ASSIGNMENT. Restate the records that follow. Every word must match.

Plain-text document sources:
--*--

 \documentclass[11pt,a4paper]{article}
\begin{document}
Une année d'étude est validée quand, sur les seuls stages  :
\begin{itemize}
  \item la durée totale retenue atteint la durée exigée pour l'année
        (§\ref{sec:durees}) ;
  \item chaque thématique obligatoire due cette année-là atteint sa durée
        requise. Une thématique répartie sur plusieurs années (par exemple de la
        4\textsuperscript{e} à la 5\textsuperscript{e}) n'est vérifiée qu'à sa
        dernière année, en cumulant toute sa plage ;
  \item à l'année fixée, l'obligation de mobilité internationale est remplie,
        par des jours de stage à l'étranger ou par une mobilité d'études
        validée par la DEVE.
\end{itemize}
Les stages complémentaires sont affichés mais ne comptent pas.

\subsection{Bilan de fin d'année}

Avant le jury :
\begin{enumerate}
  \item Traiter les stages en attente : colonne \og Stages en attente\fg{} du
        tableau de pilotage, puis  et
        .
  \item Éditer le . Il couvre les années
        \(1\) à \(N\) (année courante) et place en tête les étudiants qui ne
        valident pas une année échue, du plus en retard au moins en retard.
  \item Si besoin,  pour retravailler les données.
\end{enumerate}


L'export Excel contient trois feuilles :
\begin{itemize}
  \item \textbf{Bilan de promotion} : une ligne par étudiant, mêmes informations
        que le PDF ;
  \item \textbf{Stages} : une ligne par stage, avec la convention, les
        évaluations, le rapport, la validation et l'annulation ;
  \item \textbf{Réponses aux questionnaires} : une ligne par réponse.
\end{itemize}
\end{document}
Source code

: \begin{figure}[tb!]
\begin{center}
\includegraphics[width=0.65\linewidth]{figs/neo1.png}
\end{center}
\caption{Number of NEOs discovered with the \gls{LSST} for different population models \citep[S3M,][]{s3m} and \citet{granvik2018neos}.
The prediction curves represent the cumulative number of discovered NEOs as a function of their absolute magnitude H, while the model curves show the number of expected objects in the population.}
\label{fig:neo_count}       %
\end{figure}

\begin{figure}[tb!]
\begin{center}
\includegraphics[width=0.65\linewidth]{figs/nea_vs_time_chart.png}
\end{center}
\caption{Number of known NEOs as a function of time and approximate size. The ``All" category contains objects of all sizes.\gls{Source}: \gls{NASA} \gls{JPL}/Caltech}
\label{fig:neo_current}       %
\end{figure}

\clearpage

--*--

ANSWER TO THIS PROBLEM.
 \documentclass[11pt,a4paper]{article}
\begin{document}
Une année d'étude est validée quand, sur les seuls stages  :
\begin{itemize}
  \item la durée totale retenue atteint la durée exigée pour l'année
        (§\ref{sec:durees}) ;
  \item chaque thématique obligatoire due cette année-là atteint sa durée
        requise. Une thématique répartie sur plusieurs années (par exemple de la
        4\textsuperscript{e} à la 5\textsuperscript{e}) n'est vérifiée qu'à sa
        dernière année, en cumulant toute sa plage ;
  \item à l'année fixée, l'obligation de mobilité internationale est remplie,
        par des jours de stage à l'étranger ou par une mobilité d'études
        validée par la DEVE.
\end{itemize}
Les stages complémentaires sont affichés mais ne comptent pas.

\subsection{Bilan de fin d'année}

Avant le jury :
\begin{enumerate}
  \item Traiter les stages en attente : colonne \og Stages en attente\fg{} du
        tableau de pilotage, puis  et
        .
  \item Éditer le . Il couvre les années
        \(1\) à \(N\) (année courante) et place en tête les étudiants qui ne
        valident pas une année échue, du plus en retard au moins en retard.
  \item Si besoin,  pour retravailler les données.
\end{enumerate}


L'export Excel contient trois feuilles :
\begin{itemize}
  \item \textbf{Bilan de promotion} : une ligne par étudiant, mêmes informations
        que le PDF ;
  \item \textbf{Stages} : une ligne par stage, avec la convention, les
        évaluations, le rapport, la validation et l'annulation ;
  \item \textbf{Réponses aux questionnaires} : une ligne par réponse.
\end{itemize}
\end{document}
Source code

: \begin{figure}[tb!]
\begin{center}
\includegraphics[width=0.65\linewidth]{figs/neo1.png}
\end{center}
\caption{Number of NEOs discovered with the \gls{LSST} for different population models \citep[S3M,][]{s3m} and \citet{granvik2018neos}.
The prediction curves represent the cumulative number of discovered NEOs as a function of their absolute magnitude H, while the model curves show the number of expected objects in the population.}
\label{fig:neo_count}       %
\end{figure}

\begin{figure}[tb!]
\begin{center}
\includegraphics[width=0.65\linewidth]{figs/nea_vs_time_chart.png}
\end{center}
\caption{Number of known NEOs as a function of time and approximate size. The ``All" category contains objects of all sizes.\gls{Source}: \gls{NASA} \gls{JPL}/Caltech}
\label{fig:neo_current}       %
\end{figure}

\clearpage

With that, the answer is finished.